Sejak dinobatkan sebagai pemegang rekor pembaca tercepat di dunia pada 1969, Maria telah ribuan kali diundang untuk berbagi pengalaman dan memberikan pelatihan. Para peserta pelatihannya pun beragam, mulai pejabat tinggi negara seperti Presiden Ferdinand Marcos (1965-1986), top executive berbagai perusahaan, dosen, mahasiswa, pelajar, termasuk para karyawan perusahaan. Selain di Filipina, dia memberikan pelatihan di AS, Hongkong, Singapura, Indonesia, dan beberapa negara lainnya.

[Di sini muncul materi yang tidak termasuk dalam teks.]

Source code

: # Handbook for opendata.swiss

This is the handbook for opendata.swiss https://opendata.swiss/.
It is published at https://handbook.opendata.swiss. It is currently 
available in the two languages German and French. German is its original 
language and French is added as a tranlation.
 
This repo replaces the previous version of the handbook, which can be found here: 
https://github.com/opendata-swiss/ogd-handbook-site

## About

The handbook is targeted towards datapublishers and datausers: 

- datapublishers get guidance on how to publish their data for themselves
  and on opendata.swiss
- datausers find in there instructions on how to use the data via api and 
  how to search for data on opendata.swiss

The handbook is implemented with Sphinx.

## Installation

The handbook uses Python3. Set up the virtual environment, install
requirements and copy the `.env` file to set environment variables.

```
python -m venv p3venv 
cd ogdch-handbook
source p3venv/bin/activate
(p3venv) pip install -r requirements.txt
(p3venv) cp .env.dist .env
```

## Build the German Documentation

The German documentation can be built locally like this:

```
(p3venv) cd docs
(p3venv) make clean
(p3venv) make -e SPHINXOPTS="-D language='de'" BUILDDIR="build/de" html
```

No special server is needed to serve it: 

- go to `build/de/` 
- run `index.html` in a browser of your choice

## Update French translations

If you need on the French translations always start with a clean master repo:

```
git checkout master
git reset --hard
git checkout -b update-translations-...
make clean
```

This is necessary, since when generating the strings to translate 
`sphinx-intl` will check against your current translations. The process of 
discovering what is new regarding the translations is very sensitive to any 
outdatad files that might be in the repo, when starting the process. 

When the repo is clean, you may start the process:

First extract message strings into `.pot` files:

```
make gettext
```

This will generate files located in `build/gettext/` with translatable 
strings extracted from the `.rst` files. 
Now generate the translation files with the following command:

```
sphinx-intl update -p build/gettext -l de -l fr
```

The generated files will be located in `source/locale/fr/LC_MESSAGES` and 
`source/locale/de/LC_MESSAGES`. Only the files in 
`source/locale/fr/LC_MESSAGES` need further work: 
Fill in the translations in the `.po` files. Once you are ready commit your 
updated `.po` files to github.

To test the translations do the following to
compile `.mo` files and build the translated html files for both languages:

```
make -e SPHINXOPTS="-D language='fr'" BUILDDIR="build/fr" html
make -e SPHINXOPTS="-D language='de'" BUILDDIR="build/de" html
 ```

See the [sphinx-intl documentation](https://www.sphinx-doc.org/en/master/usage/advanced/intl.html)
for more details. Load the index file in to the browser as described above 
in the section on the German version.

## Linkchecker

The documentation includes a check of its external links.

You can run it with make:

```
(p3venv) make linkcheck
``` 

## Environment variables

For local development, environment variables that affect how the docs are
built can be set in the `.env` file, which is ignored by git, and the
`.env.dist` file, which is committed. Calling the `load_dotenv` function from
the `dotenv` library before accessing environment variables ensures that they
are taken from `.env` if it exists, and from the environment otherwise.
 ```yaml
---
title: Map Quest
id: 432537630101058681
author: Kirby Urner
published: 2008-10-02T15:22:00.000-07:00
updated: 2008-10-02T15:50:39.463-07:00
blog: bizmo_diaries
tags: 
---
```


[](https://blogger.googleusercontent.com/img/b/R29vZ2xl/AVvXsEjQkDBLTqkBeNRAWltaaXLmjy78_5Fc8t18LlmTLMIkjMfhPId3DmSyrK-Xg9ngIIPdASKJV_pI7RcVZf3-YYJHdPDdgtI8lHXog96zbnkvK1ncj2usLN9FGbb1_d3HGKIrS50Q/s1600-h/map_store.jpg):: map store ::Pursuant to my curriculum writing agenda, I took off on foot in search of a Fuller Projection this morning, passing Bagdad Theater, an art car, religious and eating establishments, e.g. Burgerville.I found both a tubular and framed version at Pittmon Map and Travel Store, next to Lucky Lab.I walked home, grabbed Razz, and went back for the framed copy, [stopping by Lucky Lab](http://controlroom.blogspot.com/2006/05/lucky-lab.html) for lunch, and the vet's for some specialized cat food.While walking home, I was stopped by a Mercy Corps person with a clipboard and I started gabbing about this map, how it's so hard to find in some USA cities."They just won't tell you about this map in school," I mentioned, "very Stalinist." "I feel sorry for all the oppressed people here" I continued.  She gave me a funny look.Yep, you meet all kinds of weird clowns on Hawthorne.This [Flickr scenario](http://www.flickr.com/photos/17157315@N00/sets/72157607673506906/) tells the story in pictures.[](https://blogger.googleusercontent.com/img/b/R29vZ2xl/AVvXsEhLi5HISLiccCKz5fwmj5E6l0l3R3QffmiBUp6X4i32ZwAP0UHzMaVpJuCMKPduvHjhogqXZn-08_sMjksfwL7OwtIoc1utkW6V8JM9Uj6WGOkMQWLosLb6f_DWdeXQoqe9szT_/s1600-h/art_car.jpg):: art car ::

Di Indonesia, sejak 1980-an, Maria telah diundang beberapa perusahaan migas seperti Pertamina, Caltex (kini Chevron), serta beberapa perusahaan perbankan untuk memberikan pelatihan speed reading kepada jajaran manajemen maupun karyawannya. Tentu saja Maria punya cerita menarik terkait dengan kemampuan photographic memory-nya. Saking cepatnya membaca, dia sampai kesulitan untuk mencari buku baru di perpustakaan kampus. Sebab, semua buku yang digemarinya sudah habis dibaca. Mulai psikologi, filsafat, antropologi, edukasi, hingga teologi.
Karena itu, Maria lantas sering pergi ke toko buku. Ketika mengantar teman atau keluarganya berbelanja buku, sambil menunggu, dia lantas memilih buku yang disukainya. Dalam hitungan beberapa menit saja, isi satu buku sudah habis dibacanya. Setelah itu dia bisa mengambil buku lain dan menyelesaikan membacanya dalam beberapa menit. “Jadi, saya tidak perlu membeli buku karena sudah selesai saya baca di situ juga,” ujarnya lantas terkekeh.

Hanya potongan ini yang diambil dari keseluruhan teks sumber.